Below are some records; give them all again exactly, but not the pictures.

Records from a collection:

-.-.-

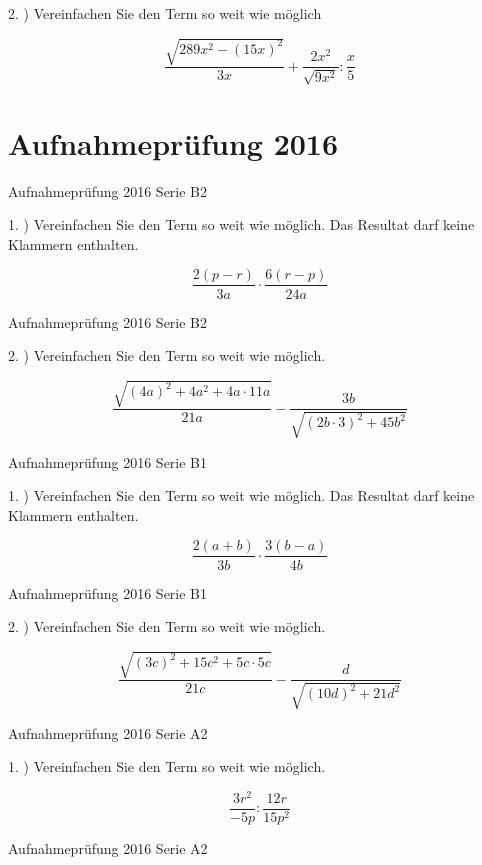 2. ) Vereinfachen Sie den Term so weit wie möglich

$$\frac{\sqrt{289x^2 - (15x)^2}}{3x} + \frac{2x^2}{\sqrt{9x^2}} : \frac{x}5$$

\section*{Aufnahmeprüfung 2016}
Aufnahmeprüfung 2016 Serie B2

1. ) Vereinfachen Sie den Term so weit wie möglich. Das Resultat darf
keine Klammern enthalten.

$$ \frac{2(p-r)}{3a} \cdot{} \frac{6(r-p)}{24a}$$


Aufnahmeprüfung 2016 Serie B2

2. ) Vereinfachen Sie den Term so weit wie möglich.

$$\frac{\sqrt{(4a)^2+4a^2+4a\cdot{}11a}}{21a} - \frac{3b}{\sqrt{(2b\cdot{}3)^2+45b^2}}$$


Aufnahmeprüfung 2016 Serie B1

1. ) Vereinfachen Sie den Term so weit wie möglich. Das Resultat darf
keine Klammern enthalten.

$$\frac{2(a+b)}{3b} \cdot{} \frac{3(b-a)}{4b}$$


Aufnahmeprüfung 2016 Serie B1

2. ) Vereinfachen Sie den Term so weit wie möglich. 

$$\frac{\sqrt{(3c)^2+15c^2+5c\cdot{}5c}}{21c} - \frac{d}{\sqrt{(10d)^2 + 21d^2}}$$


Aufnahmeprüfung 2016 Serie A2

1. ) Vereinfachen Sie den Term so weit wie möglich. 

$$\frac{3r^2}{-5p} : \frac{12r}{15p^2}$$


Aufnahmeprüfung 2016 Serie A2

-.-.-

## WRITTEN ANSWER:
 2. ) Vereinfachen Sie den Term so weit wie möglich

$$\frac{\sqrt{289x^2 - (15x)^2}}{3x} + \frac{2x^2}{\sqrt{9x^2}} : \frac{x}5$$

\section*{Aufnahmeprüfung 2016}
Aufnahmeprüfung 2016 Serie B2

1. ) Vereinfachen Sie den Term so weit wie möglich. Das Resultat darf
keine Klammern enthalten.

$$ \frac{2(p-r)}{3a} \cdot{} \frac{6(r-p)}{24a}$$


Aufnahmeprüfung 2016 Serie B2

2. ) Vereinfachen Sie den Term so weit wie möglich.

$$\frac{\sqrt{(4a)^2+4a^2+4a\cdot{}11a}}{21a} - \frac{3b}{\sqrt{(2b\cdot{}3)^2+45b^2}}$$


Aufnahmeprüfung 2016 Serie B1

1. ) Vereinfachen Sie den Term so weit wie möglich. Das Resultat darf
keine Klammern enthalten.

$$\frac{2(a+b)}{3b} \cdot{} \frac{3(b-a)}{4b}$$


Aufnahmeprüfung 2016 Serie B1

2. ) Vereinfachen Sie den Term so weit wie möglich. 

$$\frac{\sqrt{(3c)^2+15c^2+5c\cdot{}5c}}{21c} - \frac{d}{\sqrt{(10d)^2 + 21d^2}}$$


Aufnahmeprüfung 2016 Serie A2

1. ) Vereinfachen Sie den Term so weit wie möglich. 

$$\frac{3r^2}{-5p} : \frac{12r}{15p^2}$$


Aufnahmeprüfung 2016 Serie A2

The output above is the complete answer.